| WHAT YOU HAVE TO DO |
Scan the entries that follow and copy out every line containing "same".

─── DATA IN THIS EXERCISE

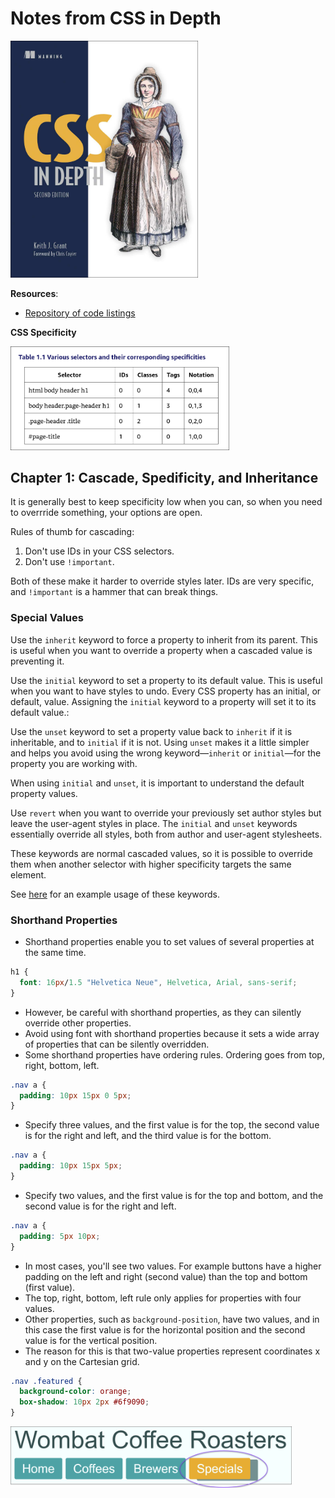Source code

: # Notes from CSS in Depth

<img src='images/20250406043718.png' width='300'/>

**Resources**:
- [Repository of code listings](https://github.com/CSSInDepth/css-in-depth-2)

**CSS Specificity**

<img src='images/20250410025548.png' width='350'/>

## Chapter 1: Cascade, Spedificity, and Inheritance

It is generally best to keep specificity low when you can, so when you need to overrride something, your options are open.

Rules of thumb for cascading:
1. Don't use IDs in your CSS selectors.
2. Don't use `!important`.

Both of these make it harder to override styles later. IDs are very specific, and `!important` is a hammer that can break things.

### Special Values  

Use the `inherit` keyword to force a property to inherit from its parent. This is useful when you want to override a property when a cascaded value is preventing it.

Use the `initial` keyword to set a property to its default value. This is useful when you want to have styles to undo. Every CSS property has an initial, or default, value. Assigning the `initial` keyword to a property will set it to its default value.:

Use the `unset` keyword to set a property value back to `inherit` if it is inheritable, and to `initial` if it is not. Using `unset` makes it a little simpler and helps you avoid using the wrong keyword&mdash;`inherit` or `initial`&mdash;for the property you are working with.

When using `initial` and `unset`, it is important to understand the default property values.

Use `revert` when you want to override your previously set author styles but leave the user-agent styles in place. The `initial` and `unset` keywords essentially override all styles, both from author and user-agent stylesheets.

These keywords are normal cascaded values, so it is possible to override them when another selector with higher specificity targets the same element.

See [here](./ch01/1-inheritance/styles.css) for an example usage of these keywords.

### Shorthand Properties
- Shorthand properties enable you to set values of several properties at the same time.

```css
h1 {
  font: 16px/1.5 "Helvetica Neue", Helvetica, Arial, sans-serif;
}
```
- However, be careful with shorthand properties, as they can silently override other properties.
- Avoid using font with shorthand properties because it sets a wide array of properties that can be silently overridden.
- Some shorthand properties have ordering rules. Ordering goes from top, right, bottom, left.

```css
.nav a {
  padding: 10px 15px 0 5px;
}
```

- Specify three values, and the first value is for the top, the second value is for the right and left, and the third value is for the bottom.

```css
.nav a {
  padding: 10px 15px 5px;
}
```

- Specify two values, and the first value is for the top and bottom, and the second value is for the right and left.

```css
.nav a {
  padding: 5px 10px;
}
```

- In most cases, you'll see two values. For example buttons have a higher padding on the left and right (second value) than the top and bottom (first value).
- The top, right, bottom, left rule only applies for properties with four values.
- Other properties, such as `background-position`, have two values, and in this case the first value is for the horizontal position and the second value is for the vertical position.
- The reason for this is that two-value properties represent coordinates x and y on the Cartesian grid.

```css
.nav .featured {
  background-color: orange;
  box-shadow: 10px 2px #6f9090;
}
```
<img src='images/20250416044518.png' width='450'/>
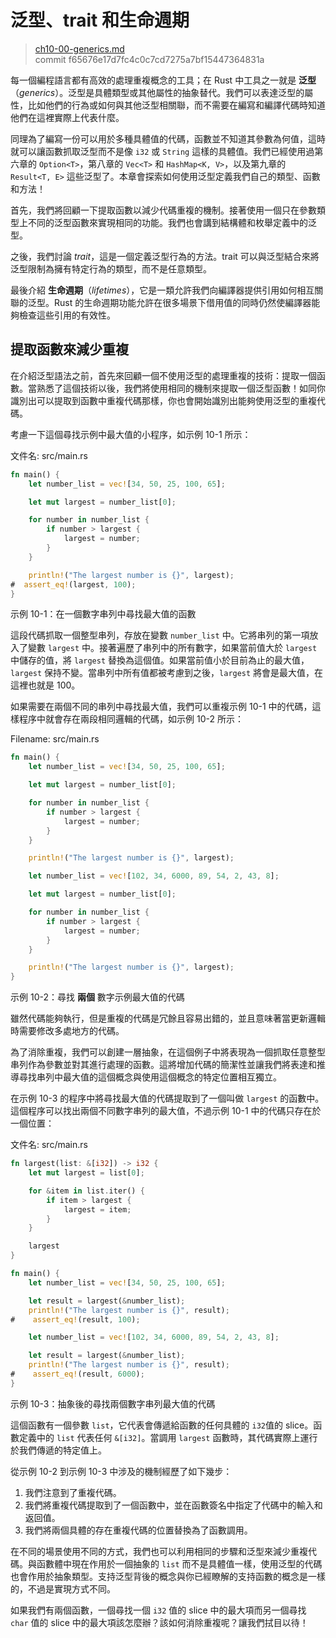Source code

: # 泛型、trait 和生命週期

> [ch10-00-generics.md](https://github.com/rust-lang/book/blob/master/second-edition/src/ch10-00-generics.md)
> <br>
> commit f65676e17d7fc4c0c7cd7275a7bf15447364831a

每一個編程語言都有高效的處理重複概念的工具；在 Rust 中工具之一就是 **泛型**（*generics*）。泛型是具體類型或其他屬性的抽象替代。我們可以表達泛型的屬性，比如他們的行為或如何與其他泛型相關聯，而不需要在編寫和編譯代碼時知道他們在這裡實際上代表什麼。

同理為了編寫一份可以用於多種具體值的代碼，函數並不知道其參數為何值，這時就可以讓函數抓取泛型而不是像 `i32` 或 `String` 這樣的具體值。我們已經使用過第六章的 `Option<T>`，第八章的 `Vec<T>` 和 `HashMap<K, V>`，以及第九章的 `Result<T, E>` 這些泛型了。本章會探索如何使用泛型定義我們自己的類型、函數和方法！

首先，我們將回顧一下提取函數以減少代碼重複的機制。接著使用一個只在參數類型上不同的泛型函數來實現相同的功能。我們也會講到結構體和枚舉定義中的泛型。

之後，我們討論 *trait*，這是一個定義泛型行為的方法。trait 可以與泛型結合來將泛型限制為擁有特定行為的類型，而不是任意類型。

最後介紹 **生命週期**（*lifetimes*），它是一類允許我們向編譯器提供引用如何相互關聯的泛型。Rust 的生命週期功能允許在很多場景下借用值的同時仍然使編譯器能夠檢查這些引用的有效性。

## 提取函數來減少重複

在介紹泛型語法之前，首先來回顧一個不使用泛型的處理重複的技術：提取一個函數。當熟悉了這個技術以後，我們將使用相同的機制來提取一個泛型函數！如同你識別出可以提取到函數中重複代碼那樣，你也會開始識別出能夠使用泛型的重複代碼。

考慮一下這個尋找示例中最大值的小程序，如示例 10-1 所示：

<span class="filename">文件名: src/main.rs</span>

```rust
fn main() {
    let number_list = vec![34, 50, 25, 100, 65];

    let mut largest = number_list[0];

    for number in number_list {
        if number > largest {
            largest = number;
        }
    }

    println!("The largest number is {}", largest);
#  assert_eq!(largest, 100);
}
```

<span class="caption">示例 10-1：在一個數字串列中尋找最大值的函數</span>

這段代碼抓取一個整型串列，存放在變數 `number_list` 中。它將串列的第一項放入了變數 `largest` 中。接著遍歷了串列中的所有數字，如果當前值大於 `largest` 中儲存的值，將 `largest` 替換為這個值。如果當前值小於目前為止的最大值，`largest` 保持不變。當串列中所有值都被考慮到之後，`largest` 將會是最大值，在這裡也就是 100。

如果需要在兩個不同的串列中尋找最大值，我們可以重複示例 10-1 中的代碼，這樣程序中就會存在兩段相同邏輯的代碼，如示例 10-2 所示：

<span class="filename">Filename: src/main.rs</span>

```rust
fn main() {
    let number_list = vec![34, 50, 25, 100, 65];

    let mut largest = number_list[0];

    for number in number_list {
        if number > largest {
            largest = number;
        }
    }

    println!("The largest number is {}", largest);

    let number_list = vec![102, 34, 6000, 89, 54, 2, 43, 8];

    let mut largest = number_list[0];

    for number in number_list {
        if number > largest {
            largest = number;
        }
    }

    println!("The largest number is {}", largest);
}
```

<span class="caption">示例 10-2：尋找 **兩個** 數字示例最大值的代碼</span>

雖然代碼能夠執行，但是重複的代碼是冗餘且容易出錯的，並且意味著當更新邏輯時需要修改多處地方的代碼。

<!-- Are we safe assuming the reader will be familiar with the term
"abstraction" in this context, or do we want to give a brief definition? -->
<!-- Yes, our audience will be familiar with this term. /Carol -->

為了消除重複，我們可以創建一層抽象，在這個例子中將表現為一個抓取任意整型串列作為參數並對其進行處理的函數。這將增加代碼的簡潔性並讓我們將表達和推導尋找串列中最大值的這個概念與使用這個概念的特定位置相互獨立。

在示例 10-3 的程序中將尋找最大值的代碼提取到了一個叫做 `largest` 的函數中。這個程序可以找出兩個不同數字串列的最大值，不過示例 10-1 中的代碼只存在於一個位置：

<span class="filename">文件名: src/main.rs</span>

```rust
fn largest(list: &[i32]) -> i32 {
    let mut largest = list[0];

    for &item in list.iter() {
        if item > largest {
            largest = item;
        }
    }

    largest
}

fn main() {
    let number_list = vec![34, 50, 25, 100, 65];

    let result = largest(&number_list);
    println!("The largest number is {}", result);
#    assert_eq!(result, 100);

    let number_list = vec![102, 34, 6000, 89, 54, 2, 43, 8];

    let result = largest(&number_list);
    println!("The largest number is {}", result);
#    assert_eq!(result, 6000);
}
```

<span class="caption">示例 10-3：抽象後的尋找兩個數字串列最大值的代碼</span>

這個函數有一個參數 `list`，它代表會傳遞給函數的任何具體的 `i32`值的 slice。函數定義中的 `list` 代表任何 `&[i32]`。當調用 `largest` 函數時，其代碼實際上運行於我們傳遞的特定值上。

從示例 10-2 到示例 10-3 中涉及的機制經歷了如下幾步：

1. 我們注意到了重複代碼。
2. 我們將重複代碼提取到了一個函數中，並在函數簽名中指定了代碼中的輸入和返回值。
3. 我們將兩個具體的存在重複代碼的位置替換為了函數調用。

在不同的場景使用不同的方式，我們也可以利用相同的步驟和泛型來減少重複代碼。與函數體中現在作用於一個抽象的 `list` 而不是具體值一樣，使用泛型的代碼也會作用於抽象類型。支持泛型背後的概念與你已經瞭解的支持函數的概念是一樣的，不過是實現方式不同。

如果我們有兩個函數，一個尋找一個 `i32` 值的 slice 中的最大項而另一個尋找 `char` 值的 slice 中的最大項該怎麼辦？該如何消除重複呢？讓我們拭目以待！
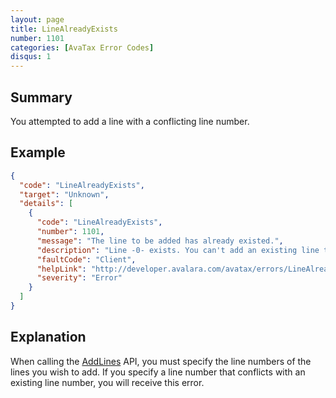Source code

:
 ```yaml
---
layout: page
title: LineAlreadyExists
number: 1101
categories: [AvaTax Error Codes]
disqus: 1
---
```


## Summary

You attempted to add a line with a conflicting line number.

## Example

```json
{
  "code": "LineAlreadyExists",
  "target": "Unknown",
  "details": [
    {
      "code": "LineAlreadyExists",
      "number": 1101,
      "message": "The line to be added has already existed.",
      "description": "Line -0- exists. You can't add an existing line to existing transaction.",
      "faultCode": "Client",
      "helpLink": "http://developer.avalara.com/avatax/errors/LineAlreadyExists",
      "severity": "Error"
    }
  ]
}
```

## Explanation

When calling the [AddLines](/api-reference/avatax/rest/v2/methods/Transactions/AddLines/) API, you must specify the line numbers of the lines you wish to add.  If you specify a line number that conflicts with an existing line number, you will receive this error.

──────

| RESPONSE TO THIS TASK |
These keywords are normal cascaded values, so it is possible to override them when another selector with higher specificity targets the same element.
- Shorthand properties enable you to set values of several properties at the same time.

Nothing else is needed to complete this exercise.